AUGUSTA — A man accused of gross sexual assault of an 11-year-old girl told a state police detective he knew what he had done was wrong, according to a taped interview played during a court proceeding Thursday.
Sitting alone in the front passenger seat of an unmarked cruiser, Travis Gerrier, who was 21 at the time, knew his words were being recorded.
First he castigates himself.
“Part of me knows it’s wrong,” he said.
Then he speaks directly to the 11-year-old girl he is accused of sexually assaulting in a portable outhouse in a parking lot in North Belgrade. “If you hear this tape, I want you to know I’m sorry for everything. I never meant to hurt you in any way. I’m truly sorry for what happened today.”
Gerrier, of Dixmont, was 21 on the night of June 3-4, 2015, when he and the girl — who had been reported missing — were found by family members and police in the outhouse, where he said they had gone for warmth and privacy from passing vehicles. Gerrier was living in Belgrade at that time.
The 98-minute recording made early on June 4, 2015, by Maine State Police Detective Ryan Brockway was played over the audio system in a courtroom at the Capital Judicial Center.
Gerrier’s attorney, Sherry Tash, maintains that confession, which Brockway extracted via a series of questions, as well as DNA samples from Gerrier, should be kept out of his criminal trial.
Tash maintains Gerrier, now 22, suffers too many mental health deficits to be able to give informed consent to any of it.
The prosecutor, Assistant District Attorney Michael Madigan, argued against suppressing the items.
“I don’t think the detective could have been more polite, more understanding, more conversational in his interactions with Travis,” Madigan said, adding, “Exhortation to tell the truth is not coercion.”

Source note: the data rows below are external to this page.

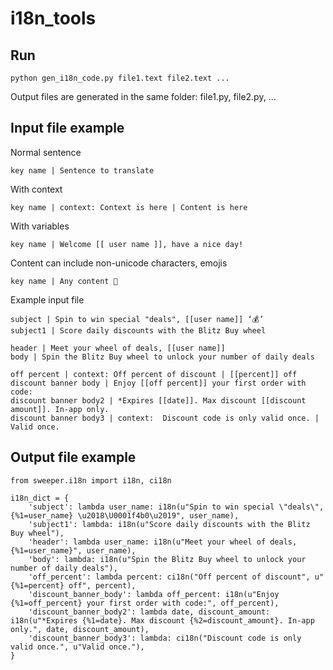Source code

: # i18n_tools

## Run

```
python gen_i18n_code.py file1.text file2.text ...
```

Output files are generated in the same folder: file1.py, file2.py, ...

## Input file example

Normal sentence

```
key name | Sentence to translate
```

With context
```
key name | context: Context is here | Content is here
```

With variables
```
key name | Welcome [[ user name ]], have a nice day!
```

Content can include non-unicode characters, emojis 

```
key name | Any content 🎉

```

Example input file

```
subject | Spin to win special "deals", [[user name]] ‘💰’
subject1 | Score daily discounts with the Blitz Buy wheel

header | Meet your wheel of deals, [[user name]]
body | Spin the Blitz Buy wheel to unlock your number of daily deals

off percent | context: Off percent of discount | [[percent]] off
discount banner body | Enjoy [[off percent]] your first order with code:
discount banner body2 | *Expires [[date]]. Max discount [[discount amount]]. In-app only.
discount banner body3 | context:  Discount code is only valid once. | Valid once.

```

## Output file example

```
from sweeper.i18n import i18n, ci18n

i18n_dict = {
    'subject': lambda user_name: i18n(u"Spin to win special \"deals\", {%1=user_name} \u2018\U0001f4b0\u2019", user_name),
    'subject1': lambda: i18n(u"Score daily discounts with the Blitz Buy wheel"),
    'header': lambda user_name: i18n(u"Meet your wheel of deals, {%1=user_name}", user_name),
    'body': lambda: i18n(u"Spin the Blitz Buy wheel to unlock your number of daily deals"),
    'off_percent': lambda percent: ci18n("Off percent of discount", u"{%1=percent} off", percent),
    'discount_banner_body': lambda off_percent: i18n(u"Enjoy {%1=off_percent} your first order with code:", off_percent),
    'discount_banner_body2': lambda date, discount_amount: i18n(u"*Expires {%1=date}. Max discount {%2=discount_amount}. In-app only.", date, discount_amount),
    'discount_banner_body3': lambda: ci18n("Discount code is only valid once.", u"Valid once."),
}
```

Gerrier is charged with gross sexual assault, unlawful sexual contact and furnishing liquor to a minor, as well as tampering with a victim and violation of condition of release. The latter two charges are dated Jan. 1-17, 2016, when Gerrier was out on bail with a condition prohibiting him from having contact with the girl. The state says he violated that. Gerrier pleaded not guilty to all charges.
Brockway testified at Thursday’s hearing, saying someone had told him Gerrier was “cognitively slow,” so Brockway employed skills he had learned in courses about how to interview people with cognitive disabilities and autism.
On the tape, as Brockway tells Gerrier he will not be arrested that night, Gerrier says, “I understand I made a mistake.”
Gerrier said the girl was a friend of his cousin, and he communicated with the girl via social media, arranging to walk to the parking lot to meet the night of June 3, 2015.
Initially Gerrier says, “I did kiss her, but that was like as a friend.”
After Brockway repeatedly urges him to tell the truth and says, “You’re leaving stuff out,” Gerrier says he put whiskey in a Gatorade bottle and gave the girl some.
Gerrier also described details of the sexual assault.
“I know she’s underage and it makes me seem like a sex offender,” he says. “Honestly, I’m not like that. Honestly, I was not thinking straight at all.”
As the recording played, Gerrier sat at the defense table in the courtroom, keeping his head down almost the whole time. Several of his relatives attended the hearing, leaving the courtroom occasionally as the tape played.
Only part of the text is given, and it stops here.